------ Extracted data ------

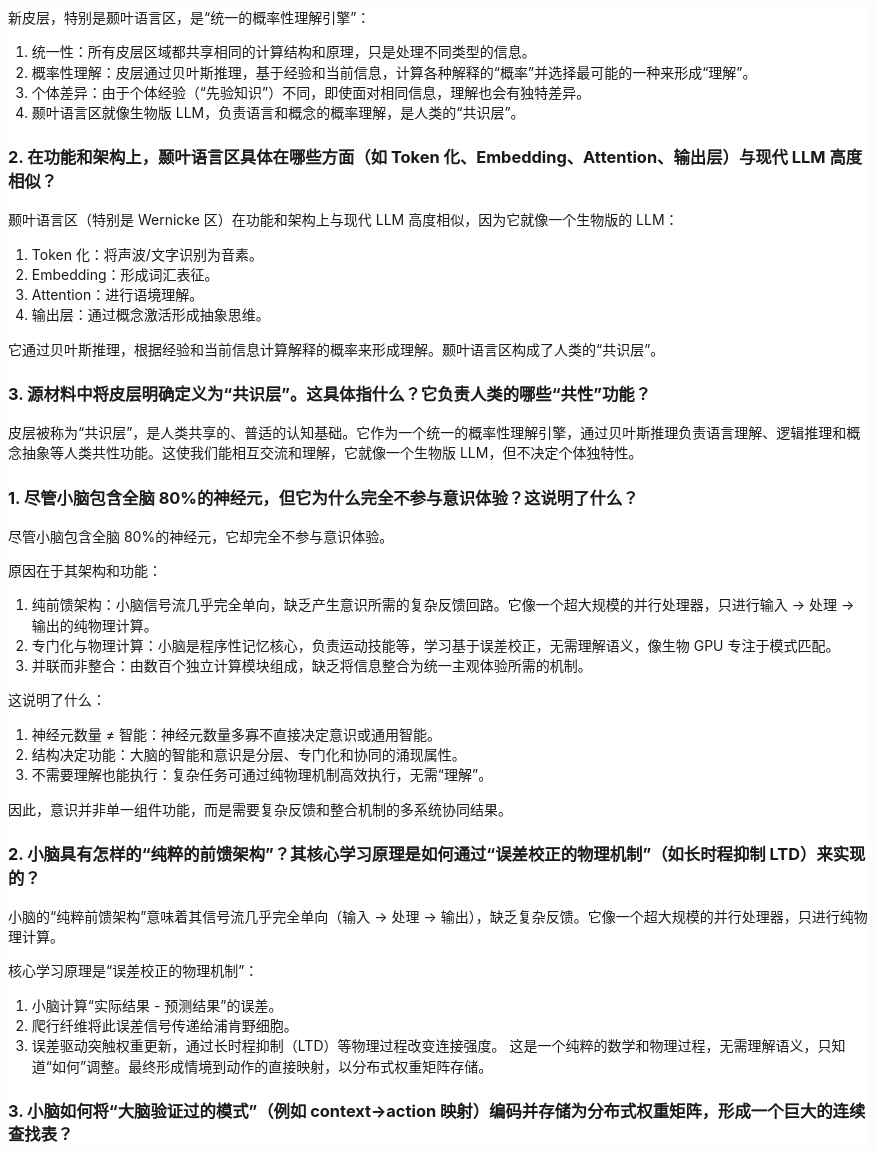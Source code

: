新皮层，特别是颞叶语言区，是“统一的概率性理解引擎”：

1. 统一性：所有皮层区域都共享相同的计算结构和原理，只是处理不同类型的信息。
2. 概率性理解：皮层通过贝叶斯推理，基于经验和当前信息，计算各种解释的“概率”并选择最可能的一种来形成“理解”。
3. 个体差异：由于个体经验（“先验知识”）不同，即使面对相同信息，理解也会有独特差异。
4. 颞叶语言区就像生物版 LLM，负责语言和概念的概率理解，是人类的“共识层”。

### 2. 在功能和架构上，颞叶语言区具体在哪些方面（如 Token 化、Embedding、Attention、输出层）与现代 LLM 高度相似？

颞叶语言区（特别是 Wernicke 区）在功能和架构上与现代 LLM 高度相似，因为它就像一个生物版的 LLM：

1. Token 化：将声波/文字识别为音素。
2. Embedding：形成词汇表征。
3. Attention：进行语境理解。
4. 输出层：通过概念激活形成抽象思维。

它通过贝叶斯推理，根据经验和当前信息计算解释的概率来形成理解。颞叶语言区构成了人类的“共识层”。

### 3. 源材料中将皮层明确定义为“共识层”。这具体指什么？它负责人类的哪些“共性”功能？

皮层被称为“共识层”，是人类共享的、普适的认知基础。它作为一个统一的概率性理解引擎，通过贝叶斯推理负责语言理解、逻辑推理和概念抽象等人类共性功能。这使我们能相互交流和理解，它就像一个生物版 LLM，但不决定个体独特性。

### 1. 尽管小脑包含全脑 80%的神经元，但它为什么完全不参与意识体验？这说明了什么？

尽管小脑包含全脑 80%的神经元，它却完全不参与意识体验。

原因在于其架构和功能：

1. 纯前馈架构：小脑信号流几乎完全单向，缺乏产生意识所需的复杂反馈回路。它像一个超大规模的并行处理器，只进行输入 → 处理 → 输出的纯物理计算。
2. 专门化与物理计算：小脑是程序性记忆核心，负责运动技能等，学习基于误差校正，无需理解语义，像生物 GPU 专注于模式匹配。
3. 并联而非整合：由数百个独立计算模块组成，缺乏将信息整合为统一主观体验所需的机制。

这说明了什么：

1. 神经元数量 ≠ 智能：神经元数量多寡不直接决定意识或通用智能。
2. 结构决定功能：大脑的智能和意识是分层、专门化和协同的涌现属性。
3. 不需要理解也能执行：复杂任务可通过纯物理机制高效执行，无需“理解”。

因此，意识并非单一组件功能，而是需要复杂反馈和整合机制的多系统协同结果。

### 2. 小脑具有怎样的“纯粹的前馈架构”？其核心学习原理是如何通过“误差校正的物理机制”（如长时程抑制 LTD）来实现的？

小脑的“纯粹前馈架构”意味着其信号流几乎完全单向（输入 → 处理 → 输出），缺乏复杂反馈。它像一个超大规模的并行处理器，只进行纯物理计算。

核心学习原理是“误差校正的物理机制”：

1. 小脑计算“实际结果 - 预测结果”的误差。
2. 爬行纤维将此误差信号传递给浦肯野细胞。
3. 误差驱动突触权重更新，通过长时程抑制（LTD）等物理过程改变连接强度。
   这是一个纯粹的数学和物理过程，无需理解语义，只知道“如何”调整。最终形成情境到动作的直接映射，以分布式权重矩阵存储。

### 3. 小脑如何将“大脑验证过的模式”（例如 context→action 映射）编码并存储为分布式权重矩阵，形成一个巨大的连续查找表？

------

Problem statement: The answer is the lines above between the line holding "3. Attention：进行语境理解。" and the line holding "2. 专门化与物理计算：小脑是程序性记忆核心，负责运动技能等，学习基于误差校正，无需理解语义，像生物 GPU", inclusive, each written out exactly, and no others.

Written answer:
3. Attention：进行语境理解。
4. 输出层：通过概念激活形成抽象思维。

它通过贝叶斯推理，根据经验和当前信息计算解释的概率来形成理解。颞叶语言区构成了人类的“共识层”。

### 3. 源材料中将皮层明确定义为“共识层”。这具体指什么？它负责人类的哪些“共性”功能？

皮层被称为“共识层”，是人类共享的、普适的认知基础。它作为一个统一的概率性理解引擎，通过贝叶斯推理负责语言理解、逻辑推理和概念抽象等人类共性功能。这使我们能相互交流和理解，它就像一个生物版 LLM，但不决定个体独特性。

### 1. 尽管小脑包含全脑 80%的神经元，但它为什么完全不参与意识体验？这说明了什么？

尽管小脑包含全脑 80%的神经元，它却完全不参与意识体验。

原因在于其架构和功能：

1. 纯前馈架构：小脑信号流几乎完全单向，缺乏产生意识所需的复杂反馈回路。它像一个超大规模的并行处理器，只进行输入 → 处理 → 输出的纯物理计算。
2. 专门化与物理计算：小脑是程序性记忆核心，负责运动技能等，学习基于误差校正，无需理解语义，像生物 GPU 专注于模式匹配。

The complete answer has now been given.